Here Lindsey ventures into an area that conservatives have often ignored: the social exclusion of low-skilled adults. Their increasing isolation is at least partly the result of misguided or misapplied social-insurance policies, like Social Security Disability Insurance. The percentage of adults on SSDI has doubled over the last two decades, from 2.3 to 4.6 percent. Relaxed eligibility standards for enrollment have largely been responsible for this growth. Getting those wrongly categorized as disabled back into the workforce would be a boon to them—and to economic growth. Lindsey suggests supplemental payments that would encourage people with some disabilities to continue working—because their employment income, plus subsidy, would exceed what they could earn by collecting SSDI and staying home.
In other areas, subsidies can work against low-income recipients. Lindsey believes that federally subsidized college loans—which “benefit” both students and schools—should be limited. While subsidies might make college more accessible nominally, they have the unintended effect of guaranteeing higher tuitions, because the colleges can charge based on “ability to pay.” They also saddle students with debt and, because they’re so generous, can encourage students to pursue often less practical and remunerative fields—like liberal arts—when they might be better served, for example, by attending trade school.

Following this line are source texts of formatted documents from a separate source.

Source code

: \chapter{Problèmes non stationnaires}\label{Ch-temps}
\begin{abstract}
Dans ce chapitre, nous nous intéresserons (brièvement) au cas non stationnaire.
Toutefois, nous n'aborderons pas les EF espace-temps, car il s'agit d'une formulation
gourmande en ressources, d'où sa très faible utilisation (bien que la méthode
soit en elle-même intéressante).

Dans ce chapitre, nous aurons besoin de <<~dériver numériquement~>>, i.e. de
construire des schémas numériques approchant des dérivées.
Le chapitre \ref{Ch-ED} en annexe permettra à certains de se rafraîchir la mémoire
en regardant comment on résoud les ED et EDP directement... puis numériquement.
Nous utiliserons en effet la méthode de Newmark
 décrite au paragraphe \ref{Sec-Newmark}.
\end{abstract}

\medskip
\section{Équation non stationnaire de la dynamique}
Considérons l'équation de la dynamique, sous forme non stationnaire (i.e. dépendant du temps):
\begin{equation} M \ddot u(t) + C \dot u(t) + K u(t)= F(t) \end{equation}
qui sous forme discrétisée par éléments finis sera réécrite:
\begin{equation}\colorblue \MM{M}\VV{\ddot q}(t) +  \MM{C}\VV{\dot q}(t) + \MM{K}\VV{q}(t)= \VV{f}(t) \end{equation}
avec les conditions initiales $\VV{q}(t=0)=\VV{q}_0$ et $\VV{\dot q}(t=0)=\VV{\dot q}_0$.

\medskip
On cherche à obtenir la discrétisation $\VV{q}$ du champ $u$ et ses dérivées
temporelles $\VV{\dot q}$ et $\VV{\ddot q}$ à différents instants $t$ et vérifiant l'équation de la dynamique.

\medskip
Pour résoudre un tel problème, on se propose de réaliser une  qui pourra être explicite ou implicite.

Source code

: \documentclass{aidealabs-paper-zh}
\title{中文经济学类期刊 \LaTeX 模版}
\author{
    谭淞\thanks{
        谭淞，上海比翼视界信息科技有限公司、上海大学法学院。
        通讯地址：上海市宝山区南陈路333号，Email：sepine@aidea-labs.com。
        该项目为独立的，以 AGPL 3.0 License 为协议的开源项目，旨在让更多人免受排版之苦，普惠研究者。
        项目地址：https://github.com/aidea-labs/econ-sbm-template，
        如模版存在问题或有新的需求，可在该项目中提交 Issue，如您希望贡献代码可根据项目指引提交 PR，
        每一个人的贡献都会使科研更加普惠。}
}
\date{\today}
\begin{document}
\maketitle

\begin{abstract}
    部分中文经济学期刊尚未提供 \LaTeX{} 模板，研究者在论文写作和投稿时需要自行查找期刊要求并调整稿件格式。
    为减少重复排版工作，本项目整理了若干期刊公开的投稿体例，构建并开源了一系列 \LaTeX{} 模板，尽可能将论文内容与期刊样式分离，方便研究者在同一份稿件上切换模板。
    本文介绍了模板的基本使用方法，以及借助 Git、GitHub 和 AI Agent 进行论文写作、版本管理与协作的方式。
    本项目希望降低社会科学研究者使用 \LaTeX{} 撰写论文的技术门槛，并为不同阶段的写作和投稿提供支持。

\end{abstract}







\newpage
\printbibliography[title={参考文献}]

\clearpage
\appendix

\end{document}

The disparities between winners and losers might, in the end, have more to do with culture than economics. “Culture by its very nature is sticky,” writes Lindsey, “it simply . . . gets passed from the heads of one generation to the heads of the next.” Growing complexity has certainly benefited the middle and upper classes, but persistent behavioral differences prevent the lower classes from making similar gains. Middle-class parents, for instance, spend more time helping their kids with homework than working-class parents do. How people value their time represents an even more basic divide between the classes. Those in the middle class regularly forego short-term gains for long-term ones; working-class people, on the other hand, are often more present-oriented, leading them to underinvest in resources like education. Even differences between seemingly similar groups—GED holders and high school graduates, for instance—are salient. Those who graduate with a diploma tend to be more motivated than those who pursue a GED.
Lindsey’s biggest break from traditional conservative thinking, though, is the attention he gives to America’s vast prison population. The “lock-’em-up strategy” has largely failed, he says, as inmates continue to flood into prisons after crime has already leveled off. He notes that the penal system has harmed communities and the families of those incarcerated. Though he doesn’t explicitly say so, Lindsey seems to view mass incarceration as “criminogenic”—generating crime more than deterring it. While Lindsey’s solutions here aren’t terribly inventive—he wants to reform drug laws and mandate milder punishments for non-violent offenses—policymakers on the right should take note of the prison issue, which is begging for serious attention and ripe for reforms.
Human Capitalism is a powerful and timely analysis of American inequality. While Lindsey acknowledges a serious problem, he also makes a convincing case that the government’s approach to fixing it should be guided by essentially capitalist principles.